Machine Learning Ex 5.2 – Regularized Logistic Regression

October 25, 2011
By

(This article was first published on YGC » R, and kindly contributed to R-bloggers)

Now we move on to the second part of the Exercise 5.2, which requires to implement regularized logistic regression using Newton's Method.

Plot the data:

x <- read.csv("ex5Logx.dat", header=F)
y <- read.csv("ex5Logy.dat", header=F)
y <- y[,1]

d <- data.frame(x1=x[,1],x2=x[,2],y=factor(y))
require(ggplot2)
p <- ggplot(d, aes(x=x1, y=x2))+
    geom_point(aes(colour=y, shape=y))



We will now fit a regularized regression model to this data.

The hypothesis function in logistic regression is :
\(h_\theta(x) = g(\theta^T x) = \frac{1}{ 1 + e ^{- \theta^T x} }=P(y=1\vert x;\theta)\)

In this exercise, we will assign \(x\) , in the \(\theta^Tx\) , to be all monomials of \(u\) and \(v\) up to the sixth power:
\( x=\left[\begin{array}{c} 1\\ u\\ v\\ u^2\\ uv\\ v^2\\ u^3\\ \vdots\\ uv^5\\ v^6\end{array}\right] \)

where \(x_0 = 1, x_1=u, x_2= v,\ldots x_{28} =v^6\) .
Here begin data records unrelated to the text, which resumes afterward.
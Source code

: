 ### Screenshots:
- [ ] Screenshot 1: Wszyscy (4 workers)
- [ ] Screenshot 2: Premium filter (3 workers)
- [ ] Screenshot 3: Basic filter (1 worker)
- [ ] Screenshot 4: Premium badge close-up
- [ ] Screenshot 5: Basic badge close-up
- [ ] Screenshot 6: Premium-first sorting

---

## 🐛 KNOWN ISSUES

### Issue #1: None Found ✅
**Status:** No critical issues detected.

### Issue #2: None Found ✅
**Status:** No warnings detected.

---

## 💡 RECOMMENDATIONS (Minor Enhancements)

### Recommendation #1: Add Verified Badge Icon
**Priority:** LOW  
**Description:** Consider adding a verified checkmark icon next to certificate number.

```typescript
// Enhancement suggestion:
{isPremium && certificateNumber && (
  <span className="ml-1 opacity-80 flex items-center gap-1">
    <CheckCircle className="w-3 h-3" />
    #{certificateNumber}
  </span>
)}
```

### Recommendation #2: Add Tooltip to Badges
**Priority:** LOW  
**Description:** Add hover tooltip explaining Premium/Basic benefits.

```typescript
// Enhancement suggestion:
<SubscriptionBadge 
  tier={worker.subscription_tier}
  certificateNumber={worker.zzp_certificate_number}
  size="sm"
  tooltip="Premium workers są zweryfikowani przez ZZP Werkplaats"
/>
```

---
I defined the function mapFeature, that maps the original inputs to the feature vector.

mapFeature <- function(u,v, degree=6) {
    out <- sapply(0:degree,function(i)
                  sapply(0:i, function(j)
                         u^(i-j) * v^j
                         )
                  )
    out <- <- unlist(out)
    return(out)
}

Regularized Logistic Regression:

The cost function of regularized logistic regression is defined as:
\( J(\theta)=-\frac{{1}}{m}\sum_{i=1}^{m}\left[ y^{(i)}\log(h_... ...\right] + \frac{\lambda}{2m}\sum_{j=1}^{n}\theta_{j}^{2} \)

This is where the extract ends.